The district has announced it would use its reserves to address the budget reductions that were put in place to deal with the state’s impending cash flow problem.
Shawnee Mission Superintendent Jim Hinson has been working on a plan to shuffle administrative jobs that he said would eventually result in a better pupil-teacher ratio.
The plan, presented to school board members, was billed as the first step in getting more resources into classrooms. “I know this is something you have talked to us a lot about,” he said to board members at a meeting Jan. 26.
Hinson told board members the changes in the administrative flow chart should save the district an estimated $1.5 million per year — money that would then be used to reduce the maximum classroom sizes. For instance, class size caps would be reduced to 27 from 29 in third grade and 27 from 30 in fourth through sixth grades.
All that was predicated on level funding from Topeka and no significant aid reductions. Hinson told the board that there would be resources to reduce the administrative footprint, “if we don’t lose millions of dollars this coming year from decisions being made in Topeka.”
But a few days later, Brownback announced $44.5 million in cuts in schools and universities across the state.
In Johnson County, Shawnee Mission, Olathe and Blue Valley take the biggest hits. The amount Shawnee Mission will lose comes close to the amount Hinson proposed to save.
Early estimates from the state Department of Education say the Shawnee Mission District can expect a reduction in state aid from $3,852 per pupil to $3,810.50. In a news release shortly after Brownback’s announcement, the district said it would address the shortfall with reserves, but did not give details.
District officials are still sorting out what that will mean for the administrative restructuring and hope to have more clarification at the Feb. 23 meeting, said spokesperson Leigh Anne Neal.
The reorganization is possible because of an early retirement plan offered to teachers last year.

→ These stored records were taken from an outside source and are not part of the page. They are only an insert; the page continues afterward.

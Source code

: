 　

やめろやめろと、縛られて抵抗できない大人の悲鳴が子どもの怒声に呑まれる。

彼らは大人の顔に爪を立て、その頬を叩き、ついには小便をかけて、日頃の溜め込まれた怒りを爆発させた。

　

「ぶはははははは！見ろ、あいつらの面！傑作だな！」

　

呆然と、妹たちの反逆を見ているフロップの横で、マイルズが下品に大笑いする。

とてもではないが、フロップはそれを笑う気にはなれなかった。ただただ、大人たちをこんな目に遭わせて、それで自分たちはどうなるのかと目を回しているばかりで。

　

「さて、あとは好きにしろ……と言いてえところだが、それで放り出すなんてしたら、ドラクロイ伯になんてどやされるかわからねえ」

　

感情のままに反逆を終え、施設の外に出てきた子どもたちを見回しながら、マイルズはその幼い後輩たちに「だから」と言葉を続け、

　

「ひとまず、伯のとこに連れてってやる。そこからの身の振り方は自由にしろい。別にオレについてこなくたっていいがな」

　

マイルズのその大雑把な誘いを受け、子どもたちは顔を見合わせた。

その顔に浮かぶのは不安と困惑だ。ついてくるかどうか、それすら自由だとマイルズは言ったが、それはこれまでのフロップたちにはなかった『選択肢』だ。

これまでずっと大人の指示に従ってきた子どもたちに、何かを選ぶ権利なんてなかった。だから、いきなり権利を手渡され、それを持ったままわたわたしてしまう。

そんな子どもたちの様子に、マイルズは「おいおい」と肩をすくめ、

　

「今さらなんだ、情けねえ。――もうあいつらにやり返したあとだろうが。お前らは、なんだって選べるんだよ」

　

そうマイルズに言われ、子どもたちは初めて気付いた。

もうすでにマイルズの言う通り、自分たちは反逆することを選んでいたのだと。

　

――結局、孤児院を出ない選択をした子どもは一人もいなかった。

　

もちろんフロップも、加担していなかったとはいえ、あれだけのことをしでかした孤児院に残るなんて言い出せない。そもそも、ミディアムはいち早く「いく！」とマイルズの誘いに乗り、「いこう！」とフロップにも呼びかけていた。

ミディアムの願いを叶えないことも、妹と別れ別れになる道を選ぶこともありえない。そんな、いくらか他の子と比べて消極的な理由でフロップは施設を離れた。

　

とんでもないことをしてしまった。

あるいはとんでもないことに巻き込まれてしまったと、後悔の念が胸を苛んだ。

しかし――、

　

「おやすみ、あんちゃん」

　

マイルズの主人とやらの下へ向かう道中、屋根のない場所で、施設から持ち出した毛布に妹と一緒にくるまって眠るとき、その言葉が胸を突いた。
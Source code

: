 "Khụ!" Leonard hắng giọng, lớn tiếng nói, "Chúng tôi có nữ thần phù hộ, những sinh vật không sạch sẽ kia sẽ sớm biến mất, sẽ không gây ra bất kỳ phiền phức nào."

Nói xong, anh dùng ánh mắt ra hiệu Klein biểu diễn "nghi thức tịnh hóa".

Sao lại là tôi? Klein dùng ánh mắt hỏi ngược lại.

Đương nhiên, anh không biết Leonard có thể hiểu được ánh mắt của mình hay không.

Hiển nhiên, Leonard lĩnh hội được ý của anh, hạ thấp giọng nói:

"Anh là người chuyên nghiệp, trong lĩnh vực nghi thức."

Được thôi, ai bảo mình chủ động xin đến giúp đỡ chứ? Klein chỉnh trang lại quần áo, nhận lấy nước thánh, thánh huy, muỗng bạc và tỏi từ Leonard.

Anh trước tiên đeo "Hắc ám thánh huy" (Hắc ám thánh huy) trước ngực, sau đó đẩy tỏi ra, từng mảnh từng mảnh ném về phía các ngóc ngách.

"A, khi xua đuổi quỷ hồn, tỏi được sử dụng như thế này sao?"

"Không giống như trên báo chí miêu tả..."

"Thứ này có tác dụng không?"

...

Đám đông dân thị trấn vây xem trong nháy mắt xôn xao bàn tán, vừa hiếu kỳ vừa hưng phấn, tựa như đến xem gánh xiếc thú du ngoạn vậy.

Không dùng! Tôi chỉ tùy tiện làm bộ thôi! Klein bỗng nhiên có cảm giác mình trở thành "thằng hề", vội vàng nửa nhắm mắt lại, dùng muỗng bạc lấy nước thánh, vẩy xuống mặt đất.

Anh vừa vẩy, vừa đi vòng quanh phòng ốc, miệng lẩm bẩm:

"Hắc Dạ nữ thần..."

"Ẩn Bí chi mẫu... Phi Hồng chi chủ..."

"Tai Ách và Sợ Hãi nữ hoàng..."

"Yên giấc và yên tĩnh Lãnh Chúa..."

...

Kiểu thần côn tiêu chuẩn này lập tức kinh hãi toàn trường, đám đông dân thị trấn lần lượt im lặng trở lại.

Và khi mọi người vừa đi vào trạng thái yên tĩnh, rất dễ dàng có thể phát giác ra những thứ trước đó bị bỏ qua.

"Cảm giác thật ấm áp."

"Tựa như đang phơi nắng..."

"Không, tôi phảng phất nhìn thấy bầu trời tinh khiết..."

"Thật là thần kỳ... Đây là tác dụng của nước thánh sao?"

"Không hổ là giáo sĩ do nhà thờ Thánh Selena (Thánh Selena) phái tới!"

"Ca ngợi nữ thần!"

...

Some 180 teachers accepted the buyout, Neal said. The incentive package was agreed upon by the district and the teachers’ union late last year and had a Feb. 2 deadline. The school board on Monday gave officials an extension of that deadline for administrative staff to Feb. 23.
The vacancies created by the early retirements make it possible to move administrators out of the front office and back into the classroom without layoffs.
The superintendent did not say how many administrative jobs would end, and Neal said that is among the details still to be worked out.
Also undecided is the number of positions vacated by retiring teachers that will be filled. Neal said the district is still discussing staffing needs with school principals before making final decisions.
Hinson said the state cutbacks will present challenges to the district in purchasing contracts already in place for this year.
“Our focus remains on providing outstanding educational services for our students to prepare them for the future and meet the expectations of our community,” he said in a press release. The cutbacks are “unfortunate, but will not deter our mission.”